*** Opening of Study material ***
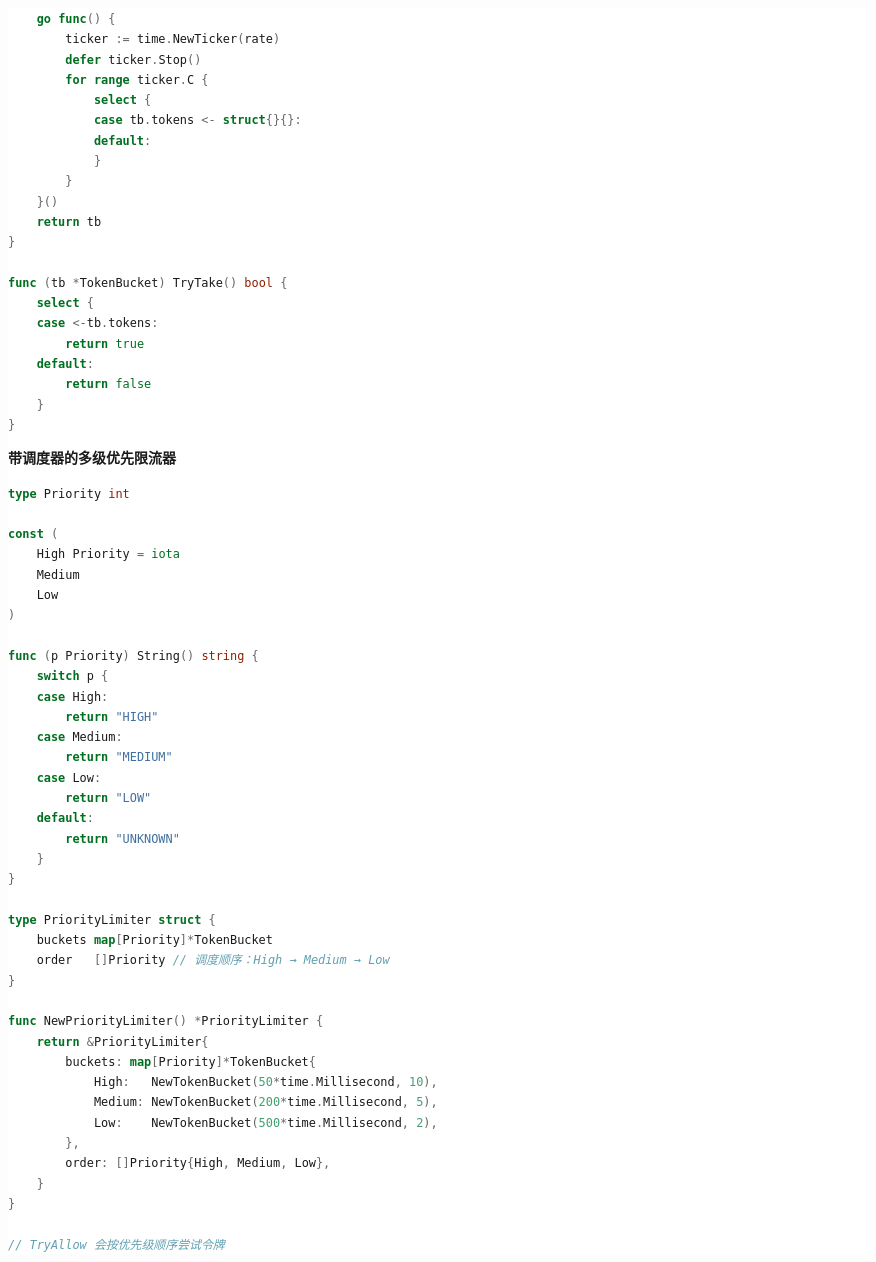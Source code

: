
 ```go
	go func() {
		ticker := time.NewTicker(rate)
		defer ticker.Stop()
		for range ticker.C {
			select {
			case tb.tokens <- struct{}{}:
			default:
			}
		}
	}()
	return tb
}

func (tb *TokenBucket) TryTake() bool {
	select {
	case <-tb.tokens:
		return true
	default:
		return false
	}
}
```

**带调度器的多级优先限流器**

```go
type Priority int

const (
	High Priority = iota
	Medium
	Low
)

func (p Priority) String() string {
	switch p {
	case High:
		return "HIGH"
	case Medium:
		return "MEDIUM"
	case Low:
		return "LOW"
	default:
		return "UNKNOWN"
	}
}

type PriorityLimiter struct {
	buckets map[Priority]*TokenBucket
	order   []Priority // 调度顺序：High → Medium → Low
}

func NewPriorityLimiter() *PriorityLimiter {
	return &PriorityLimiter{
		buckets: map[Priority]*TokenBucket{
			High:   NewTokenBucket(50*time.Millisecond, 10),
			Medium: NewTokenBucket(200*time.Millisecond, 5),
			Low:    NewTokenBucket(500*time.Millisecond, 2),
		},
		order: []Priority{High, Medium, Low},
	}
}

// TryAllow 会按优先级顺序尝试令牌
```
*** Close of Study material ***
Try it:
For each line above that contains the word "NewTokenBucket", give the line as it is written.

Solution:
			High:   NewTokenBucket(50*time.Millisecond, 10),
			Medium: NewTokenBucket(200*time.Millisecond, 5),
			Low:    NewTokenBucket(500*time.Millisecond, 2),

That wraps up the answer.